[[ EXERCISE INPUT, beginning ]]

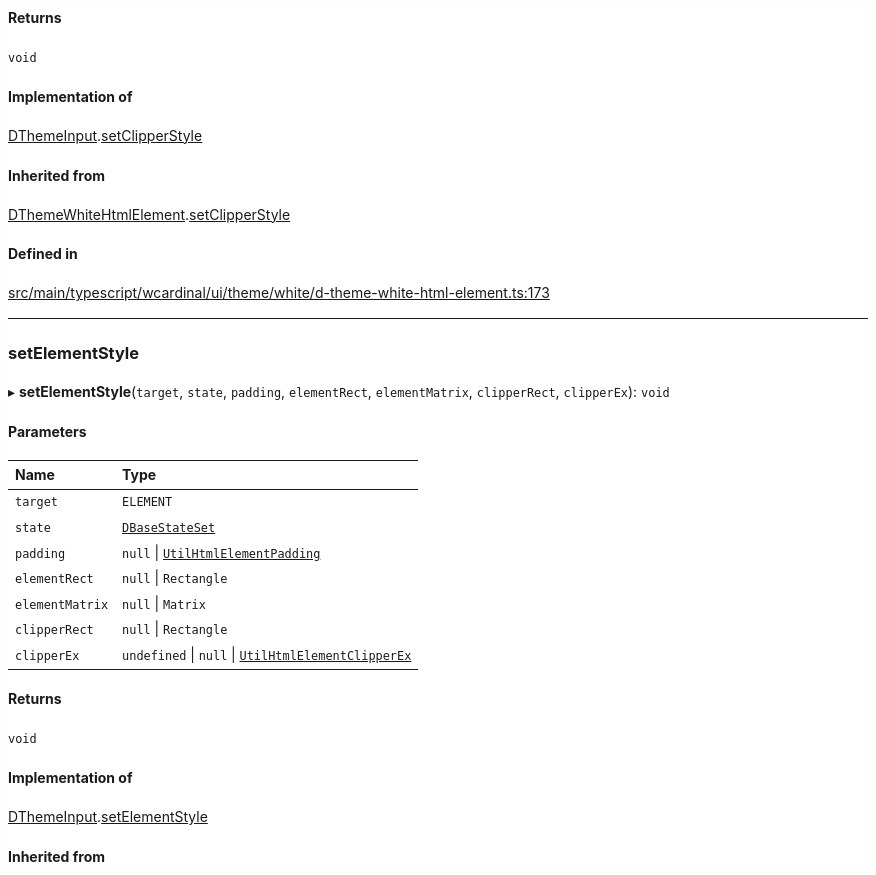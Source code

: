 #### Returns

`void`

#### Implementation of

[DThemeInput](../interfaces/DThemeInput.md).[setClipperStyle](../interfaces/DThemeInput.md#setclipperstyle)

#### Inherited from

[DThemeWhiteHtmlElement](DThemeWhiteHtmlElement.md).[setClipperStyle](DThemeWhiteHtmlElement.md#setclipperstyle)

#### Defined in

[src/main/typescript/wcardinal/ui/theme/white/d-theme-white-html-element.ts:173](https://github.com/winter-cardinal/winter-cardinal-ui/blob/v0.407.0/src/main/typescript/wcardinal/ui/theme/white/d-theme-white-html-element.ts#L173)

___

### setElementStyle

▸ **setElementStyle**(`target`, `state`, `padding`, `elementRect`, `elementMatrix`, `clipperRect`, `clipperEx`): `void`

#### Parameters

| Name | Type |
| :------ | :------ |
| `target` | `ELEMENT` |
| `state` | [`DBaseStateSet`](../interfaces/DBaseStateSet.md) |
| `padding` | ``null`` \| [`UtilHtmlElementPadding`](../index.md#utilhtmlelementpadding) |
| `elementRect` | ``null`` \| `Rectangle` |
| `elementMatrix` | ``null`` \| `Matrix` |
| `clipperRect` | ``null`` \| `Rectangle` |
| `clipperEx` | `undefined` \| ``null`` \| [`UtilHtmlElementClipperEx`](../interfaces/UtilHtmlElementClipperEx.md) |

#### Returns

`void`

#### Implementation of

[DThemeInput](../interfaces/DThemeInput.md).[setElementStyle](../interfaces/DThemeInput.md#setelementstyle)

#### Inherited from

[[ EXERCISE INPUT, end ]]

**EXERCISE DIRECTIONS:**
Answer with the number alone: how many lines in the records include the word "DThemeInput"?

**SOLUTION FOR THIS PROBLEM:**
2